Among the lines below, list those containing the string "client".

Records from a dataset:

== Segment start ==

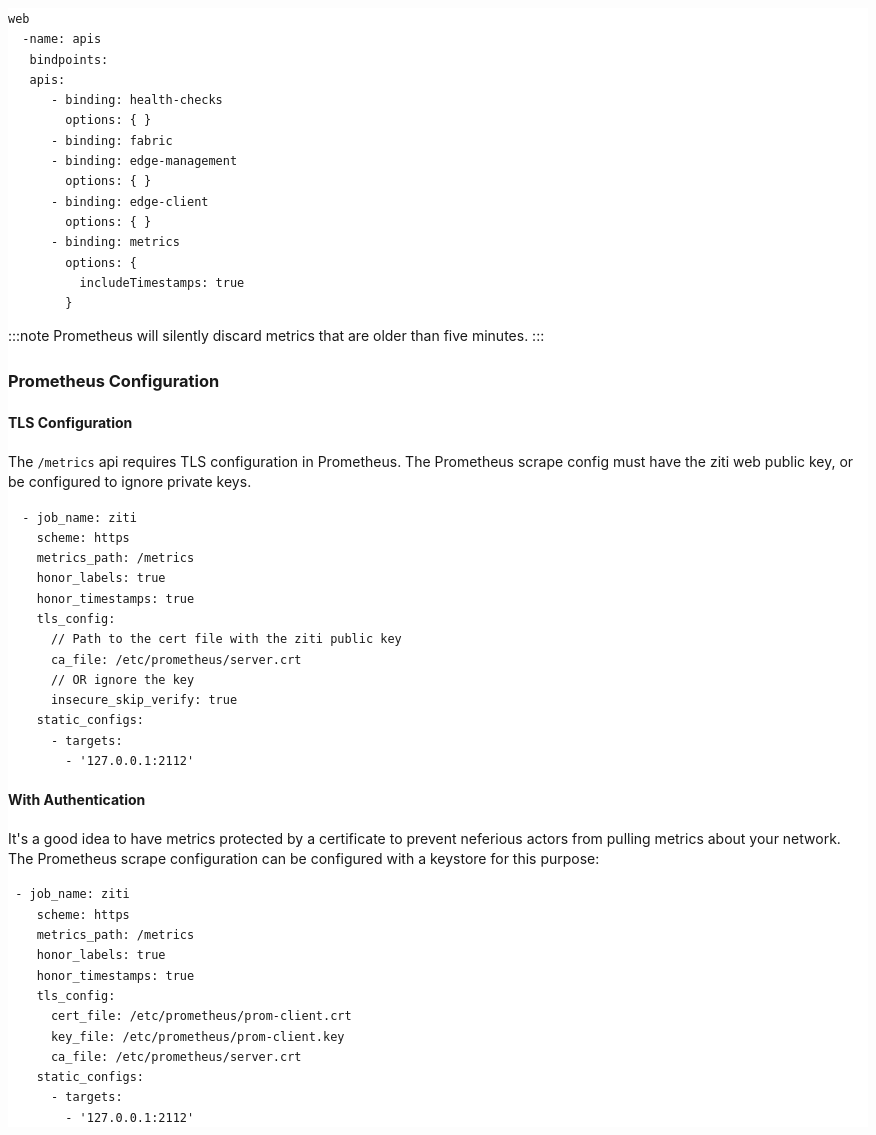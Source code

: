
 ```
web
  -name: apis
   bindpoints:
   apis:
      - binding: health-checks
        options: { }
      - binding: fabric
      - binding: edge-management
        options: { }
      - binding: edge-client
        options: { }
      - binding: metrics
        options: {
          includeTimestamps: true
        }
```

:::note
Prometheus will silently discard metrics that are older than five minutes.
:::

### Prometheus Configuration

#### TLS Configuration
The `/metrics` api requires TLS configuration in Prometheus. The Prometheus scrape config must have the ziti web public key, or be configured to ignore private keys.

```
  - job_name: ziti
    scheme: https
    metrics_path: /metrics
    honor_labels: true
    honor_timestamps: true
    tls_config:
      // Path to the cert file with the ziti public key
      ca_file: /etc/prometheus/server.crt
      // OR ignore the key 
      insecure_skip_verify: true
    static_configs:
      - targets:
        - '127.0.0.1:2112'
```

#### With Authentication
It's a good idea to have metrics protected by a certificate to prevent neferious actors from pulling metrics about your network.  The Prometheus scrape configuration can be configured with a keystore for this purpose:

```
 - job_name: ziti
    scheme: https
    metrics_path: /metrics
    honor_labels: true
    honor_timestamps: true
    tls_config:
      cert_file: /etc/prometheus/prom-client.crt
      key_file: /etc/prometheus/prom-client.key
      ca_file: /etc/prometheus/server.crt
    static_configs:
      - targets:
        - '127.0.0.1:2112'

```
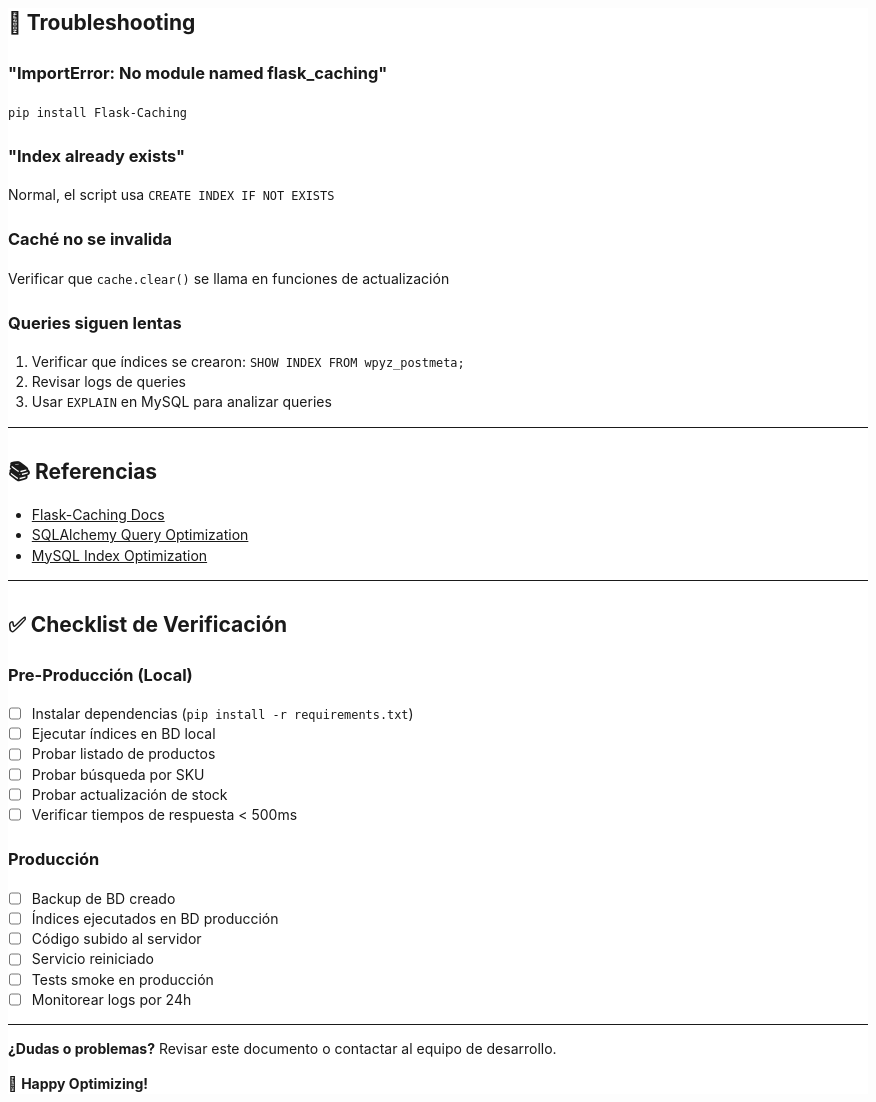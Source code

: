 
## 🐛 Troubleshooting

### "ImportError: No module named flask_caching"
```bash
pip install Flask-Caching
```

### "Index already exists"
Normal, el script usa `CREATE INDEX IF NOT EXISTS`

### Caché no se invalida
Verificar que `cache.clear()` se llama en funciones de actualización

### Queries siguen lentas
1. Verificar que índices se crearon: `SHOW INDEX FROM wpyz_postmeta;`
2. Revisar logs de queries
3. Usar `EXPLAIN` en MySQL para analizar queries

---

## 📚 Referencias

- [Flask-Caching Docs](https://flask-caching.readthedocs.io/)
- [SQLAlchemy Query Optimization](https://docs.sqlalchemy.org/en/20/orm/queryguide/index.html)
- [MySQL Index Optimization](https://dev.mysql.com/doc/refman/8.0/en/optimization-indexes.html)

---

## ✅ Checklist de Verificación

### Pre-Producción (Local)
- [ ] Instalar dependencias (`pip install -r requirements.txt`)
- [ ] Ejecutar índices en BD local
- [ ] Probar listado de productos
- [ ] Probar búsqueda por SKU
- [ ] Probar actualización de stock
- [ ] Verificar tiempos de respuesta < 500ms

### Producción
- [ ] Backup de BD creado
- [ ] Índices ejecutados en BD producción
- [ ] Código subido al servidor
- [ ] Servicio reiniciado
- [ ] Tests smoke en producción
- [ ] Monitorear logs por 24h

---

**¿Dudas o problemas?** Revisar este documento o contactar al equipo de desarrollo.

🚀 **Happy Optimizing!**
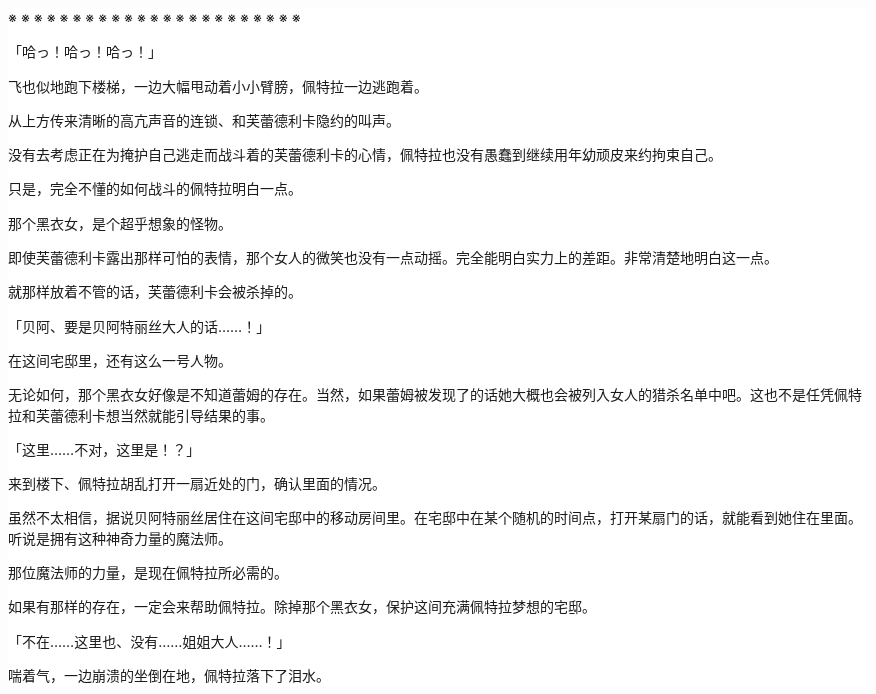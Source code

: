

※ ※ ※ ※ ※ ※ ※ ※ ※ ※ ※ ※ ※ ※ ※ ※ ※ ※ ※ ※ ※ ※ ※ 



「哈っ！哈っ！哈っ！」



飞也似地跑下楼梯，一边大幅甩动着小小臂膀，佩特拉一边逃跑着。



从上方传来清晰的高亢声音的连锁、和芙蕾德利卡隐约的叫声。



没有去考虑正在为掩护自己逃走而战斗着的芙蕾德利卡的心情，佩特拉也没有愚蠢到继续用年幼顽皮来约拘束自己。



只是，完全不懂的如何战斗的佩特拉明白一点。



那个黑衣女，是个超乎想象的怪物。



即使芙蕾德利卡露出那样可怕的表情，那个女人的微笑也没有一点动摇。完全能明白实力上的差距。非常清楚地明白这一点。



就那样放着不管的话，芙蕾德利卡会被杀掉的。



「贝阿、要是贝阿特丽丝大人的话……！」



在这间宅邸里，还有这么一号人物。



无论如何，那个黑衣女好像是不知道蕾姆的存在。当然，如果蕾姆被发现了的话她大概也会被列入女人的猎杀名单中吧。这也不是任凭佩特拉和芙蕾德利卡想当然就能引导结果的事。



「这里……不对，这里是！？」



来到楼下、佩特拉胡乱打开一扇近处的门，确认里面的情况。



虽然不太相信，据说贝阿特丽丝居住在这间宅邸中的移动房间里。在宅邸中在某个随机的时间点，打开某扇门的话，就能看到她住在里面。听说是拥有这种神奇力量的魔法师。



那位魔法师的力量，是现在佩特拉所必需的。



如果有那样的存在，一定会来帮助佩特拉。除掉那个黑衣女，保护这间充满佩特拉梦想的宅邸。



「不在……这里也、没有……姐姐大人……！」



喘着气，一边崩溃的坐倒在地，佩特拉落下了泪水。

== Segment end ==

-- ANSWER FOR THE TASK --
      - binding: edge-client
      cert_file: /etc/prometheus/prom-client.crt
      key_file: /etc/prometheus/prom-client.key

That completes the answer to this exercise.